The profession as a whole would also see a significant pivot towards more open and standardized approaches to fast & efficient engine patterns that would be openly documented, implemented, and presented at highly-visible events like GDC and SIGGRAPH. ECS is one particularly good example. Similar approaches would realize great success in taking maximum advantages of insane parallelized hardware developments in both CPU and GPU spaces.

There would also be much better consolidation and evolution of key game engine architecture reference texts, like Jason Gregory's excellent "Game Engine Architecture", that would largely supplant the lower-level ubiquitous "green books" of Premier Press. (Remember Andre LaMothe's "OpenGL Game Programming"? Ah, yes... Still on my shelf, for some reason.)

Jason Gregory's excellent "Game Engine Architecture"

Two other key forces pushing the community in this direction would be:

  • The rise of profitable licensed engines (in the form of Unity, Unreal, and others) that would expose quite a bit of their underlying architecture to facilitate development.

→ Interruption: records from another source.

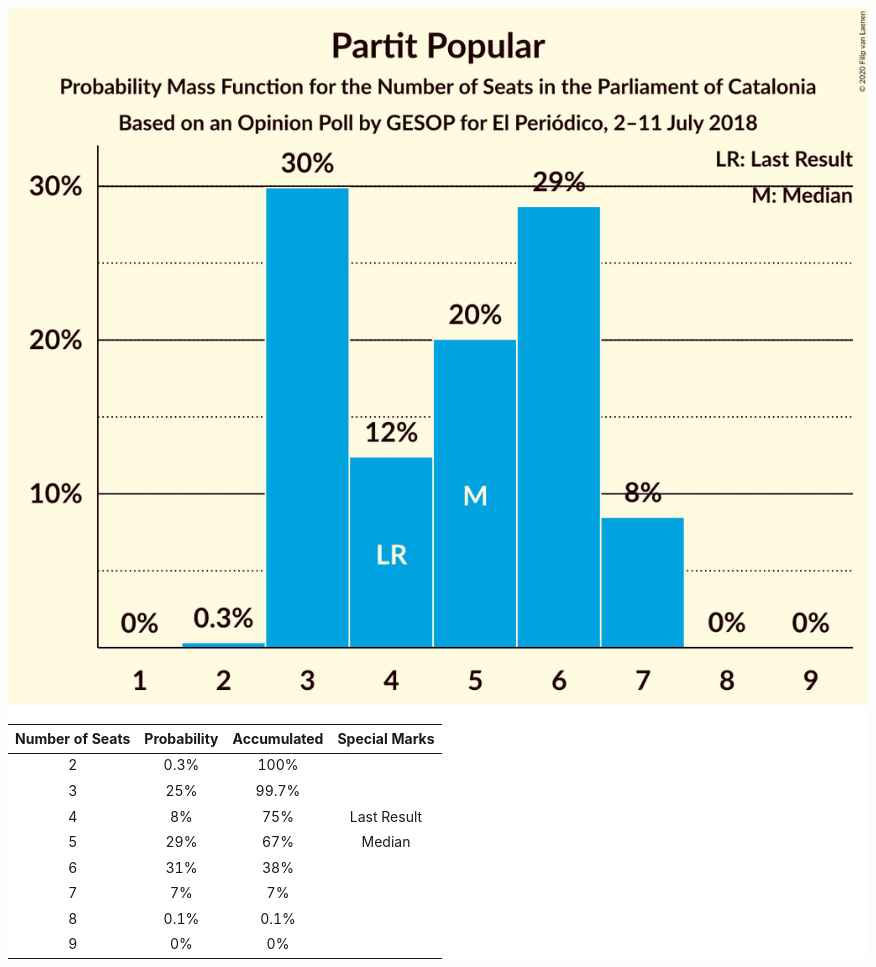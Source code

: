 ![Graph with seats probability mass function not yet produced](2018-07-11-GESOP-seats-pmf-partitpopular.png "Seats Probability Mass Function")

| Number of Seats | Probability | Accumulated | Special Marks |
|:---------------:|:-----------:|:-----------:|:-------------:|
| 2 | 0.3% | 100% |  |
| 3 | 25% | 99.7% |  |
| 4 | 8% | 75% | Last Result |
| 5 | 29% | 67% | Median |
| 6 | 31% | 38% |  |
| 7 | 7% | 7% |  |
| 8 | 0.1% | 0.1% |  |
| 9 | 0% | 0% |  |
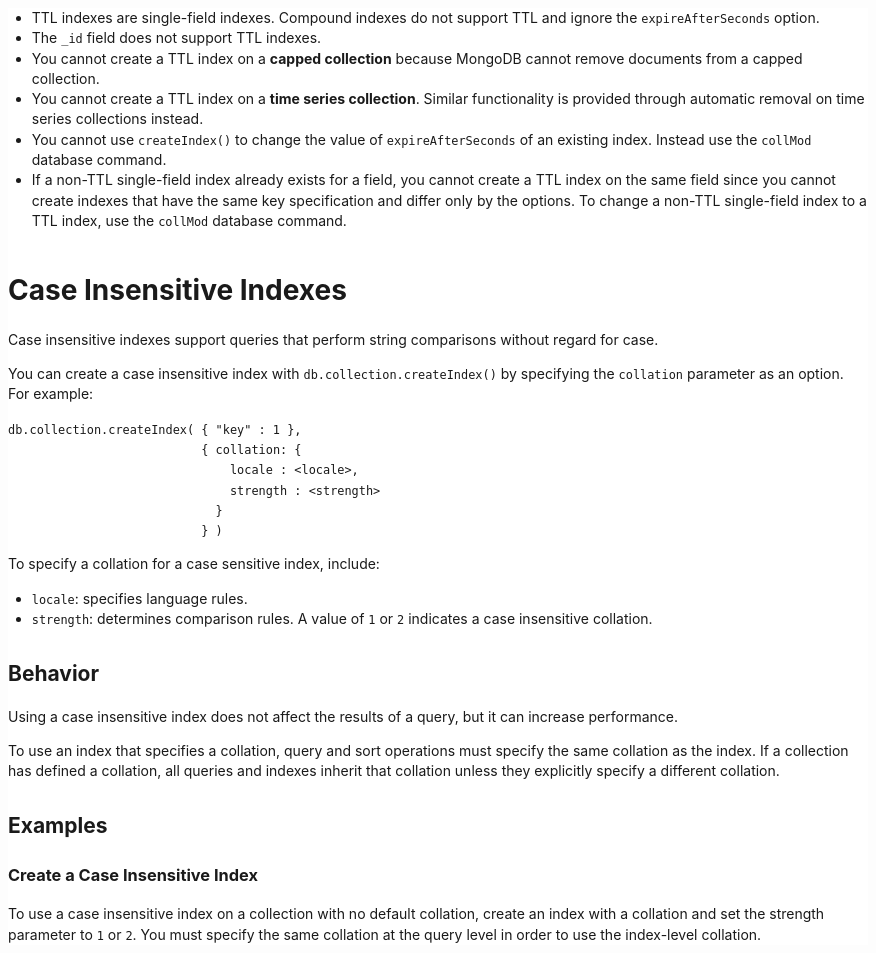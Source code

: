 -   TTL indexes are single-field indexes. Compound indexes do not support TTL and ignore the `expireAfterSeconds` option.
-   The `_id` field does not support TTL indexes.
-   You cannot create a TTL index on a **capped collection** because MongoDB cannot remove documents from a capped collection.
-   You cannot create a TTL index on a **time series collection**. Similar functionality is provided through automatic removal on time series collections instead.
-   You cannot use `createIndex()` to change the value of `expireAfterSeconds` of an existing index. Instead use the `collMod` database command.
-   If a non-TTL single-field index already exists for a field, you cannot create a TTL index on the same field since you cannot create indexes that have the same key specification and differ only by the options. To change a non-TTL single-field index to a TTL index, use the `collMod` database command.

# Case Insensitive Indexes

Case insensitive indexes support queries that perform string comparisons without regard for case.

You can create a case insensitive index with `db.collection.createIndex()` by specifying the `collation` parameter as an option. For example:

```
db.collection.createIndex( { "key" : 1 },
                           { collation: {
                               locale : <locale>,
                               strength : <strength>
                             }
                           } )
```

To specify a collation for a case sensitive index, include:

-   `locale`: specifies language rules.
-   `strength`: determines comparison rules. A value of `1` or `2` indicates a case insensitive collation.

## Behavior

Using a case insensitive index does not affect the results of a query, but it can increase performance.

To use an index that specifies a collation, query and sort operations must specify the same collation as the index. If a collection has defined a collation, all queries and indexes inherit that collation unless they explicitly specify a different collation.

## Examples

### Create a Case Insensitive Index

To use a case insensitive index on a collection with no default collation, create an index with a collation and set the strength parameter to `1` or `2`. You must specify the same collation at the query level in order to use the index-level collation.
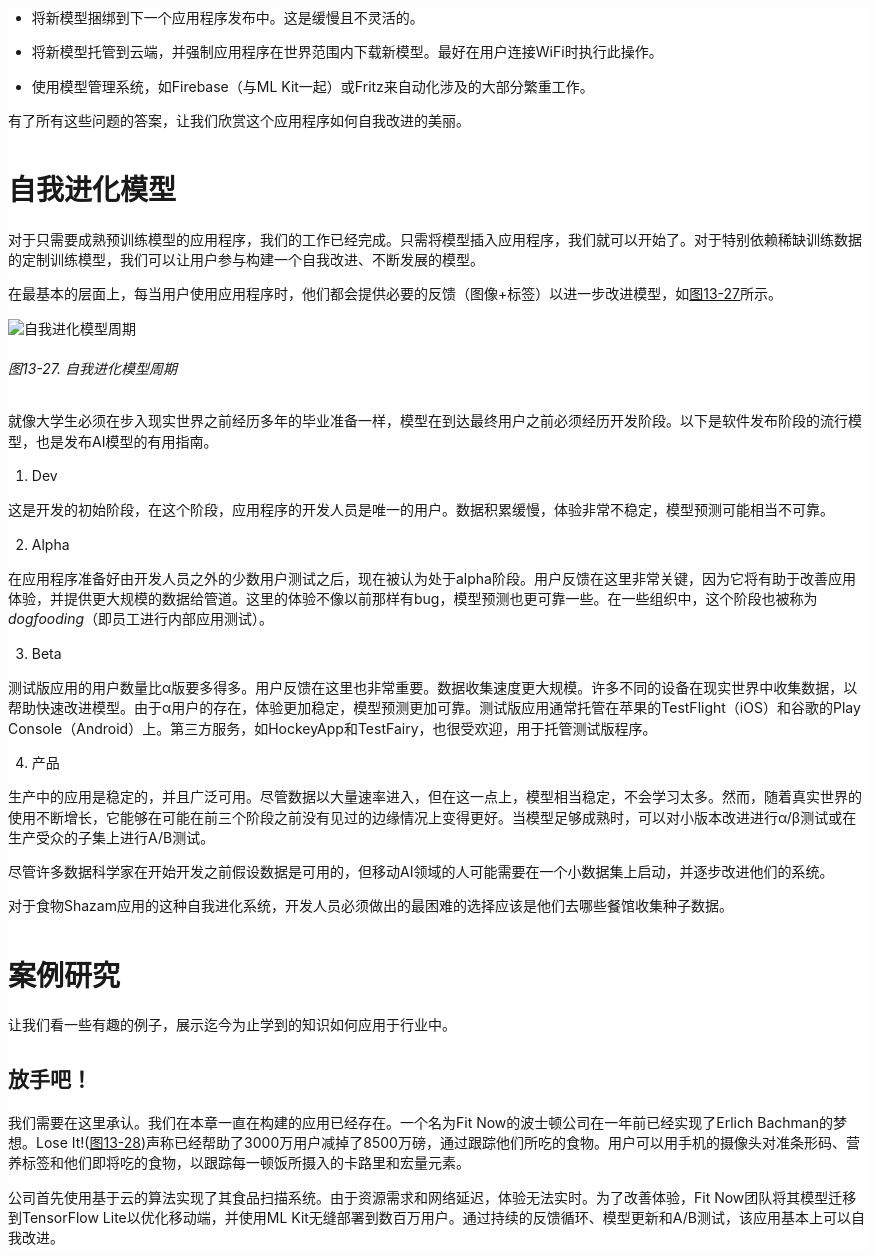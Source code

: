 +   将新模型捆绑到下一个应用程序发布中。这是缓慢且不灵活的。

+   将新模型托管到云端，并强制应用程序在世界范围内下载新模型。最好在用户连接WiFi时执行此操作。

+   使用模型管理系统，如Firebase（与ML Kit一起）或Fritz来自动化涉及的大部分繁重工作。

有了所有这些问题的答案，让我们欣赏这个应用程序如何自我改进的美丽。

# 自我进化模型

对于只需要成熟预训练模型的应用程序，我们的工作已经完成。只需将模型插入应用程序，我们就可以开始了。对于特别依赖稀缺训练数据的定制训练模型，我们可以让用户参与构建一个自我改进、不断发展的模型。

在最基本的层面上，每当用户使用应用程序时，他们都会提供必要的反馈（图像+标签）以进一步改进模型，如[图13-27](part0015.html#the_self-evolving_model_cycle)所示。

![自我进化模型周期](../images/00033.jpeg)

###### 图13-27. 自我进化模型周期

就像大学生必须在步入现实世界之前经历多年的毕业准备一样，模型在到达最终用户之前必须经历开发阶段。以下是软件发布阶段的流行模型，也是发布AI模型的有用指南。

1. Dev

这是开发的初始阶段，在这个阶段，应用程序的开发人员是唯一的用户。数据积累缓慢，体验非常不稳定，模型预测可能相当不可靠。

2. Alpha

在应用程序准备好由开发人员之外的少数用户测试之后，现在被认为处于alpha阶段。用户反馈在这里非常关键，因为它将有助于改善应用体验，并提供更大规模的数据给管道。这里的体验不像以前那样有bug，模型预测也更可靠一些。在一些组织中，这个阶段也被称为*dogfooding*（即员工进行内部应用测试）。

3. Beta

测试版应用的用户数量比α版要多得多。用户反馈在这里也非常重要。数据收集速度更大规模。许多不同的设备在现实世界中收集数据，以帮助快速改进模型。由于α用户的存在，体验更加稳定，模型预测更加可靠。测试版应用通常托管在苹果的TestFlight（iOS）和谷歌的Play Console（Android）上。第三方服务，如HockeyApp和TestFairy，也很受欢迎，用于托管测试版程序。

4. 产品

生产中的应用是稳定的，并且广泛可用。尽管数据以大量速率进入，但在这一点上，模型相当稳定，不会学习太多。然而，随着真实世界的使用不断增长，它能够在可能在前三个阶段之前没有见过的边缘情况上变得更好。当模型足够成熟时，可以对小版本改进进行α/β测试或在生产受众的子集上进行A/B测试。

尽管许多数据科学家在开始开发之前假设数据是可用的，但移动AI领域的人可能需要在一个小数据集上启动，并逐步改进他们的系统。

对于食物Shazam应用的这种自我进化系统，开发人员必须做出的最困难的选择应该是他们去哪些餐馆收集种子数据。

# 案例研究

让我们看一些有趣的例子，展示迄今为止学到的知识如何应用于行业中。

## 放手吧！

我们需要在这里承认。我们在本章一直在构建的应用已经存在。一个名为Fit Now的波士顿公司在一年前已经实现了Erlich Bachman的梦想。Lose It!([图13-28](part0015.html#snap_it_feature_from_lose_itexclamation))声称已经帮助了3000万用户减掉了8500万磅，通过跟踪他们所吃的食物。用户可以用手机的摄像头对准条形码、营养标签和他们即将吃的食物，以跟踪每一顿饭所摄入的卡路里和宏量元素。

公司首先使用基于云的算法实现了其食品扫描系统。由于资源需求和网络延迟，体验无法实时。为了改善体验，Fit Now团队将其模型迁移到TensorFlow Lite以优化移动端，并使用ML Kit无缝部署到数百万用户。通过持续的反馈循环、模型更新和A/B测试，该应用基本上可以自我改进。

  • An increasing enthusiasm for supporting third-party content creation (like mods, custom maps/scenarios, addons/macros, and other community-enabled play mechanisms). When you give players a map editor, for example, you can't help but expose a significant amount of game logic and engine architecture.

Related to both of these points: It's very interesting, for example, to compare the scripting support in the StarCraft; WarCraft III; and StarCraft II campaign editors--all of which were developed by the same studio, but with remarkably different approaches (and impacts) on customization and scripting.

Which Brings Us To Today

For me, one of the biggest influences on my approach to engine development would be the formalization of the WebGL standard shortly after the engines defined in this article were explored (that is, following my grad school years).

(The other influence would be the advent of JSON-driven pub/sub message-passing interfaces. Remarkable that engines could be programmed without them, really.)

At first, it wasn't obvious how WebGL could be extended into a reusable engine pattern for web-based JavaScript applications, but since then, we've seen the advent of THREE.js, really one of the most remarkable software projects in recent years:

https://threejs.org/

It really is amazing to look at what is possible today to render within a browser tab. (Combine it with Electron and Cordova for cross-platform standalone executable and mobile app builds, and DAMN, it's a potent combination.) But perhaps the most remarkable thing about THREE.js is the engine pattern it exposes, and how perfectly it balances several competing concerns:

  • "Hiding" (that is, automating/facilitating) the "ugly" parts of engine development, like transformations and graphics API calls, so developers can focus on the "fun" (and unique) parts of their own software projects.

  • Exposing, in a transparent way, low-level engine behaviors like graphics shaders (despite the above) in a manner where, if you want to write your own GLSL code, you absolutely can--and it's easy to drop in and get it working (or share other people's interesting shader projects) with minimal headache.

  • Providing a minimal engine pattern and graphics pipeline/lifecycle that is both minimalistic/reusable and simultaneously extensible and a joy to use. Just look at the considerable plugin and extension ecosystem around the THREE.js community (not to mention the technical demos) and you'll see exactly I mean.

I've seriously considered taking some of the lessons I've learned from THREE.js, for example, and revisiting my old SDL-based engine code to see if there's a new evolution of these engine patterns I could squeeze life out of. "SDL-THREE"? "Forrester"? Who knows. Stay tuned, I suppose, because if it happens, I'll be sure to write about it here.

Tythos out. And off to pour a drink.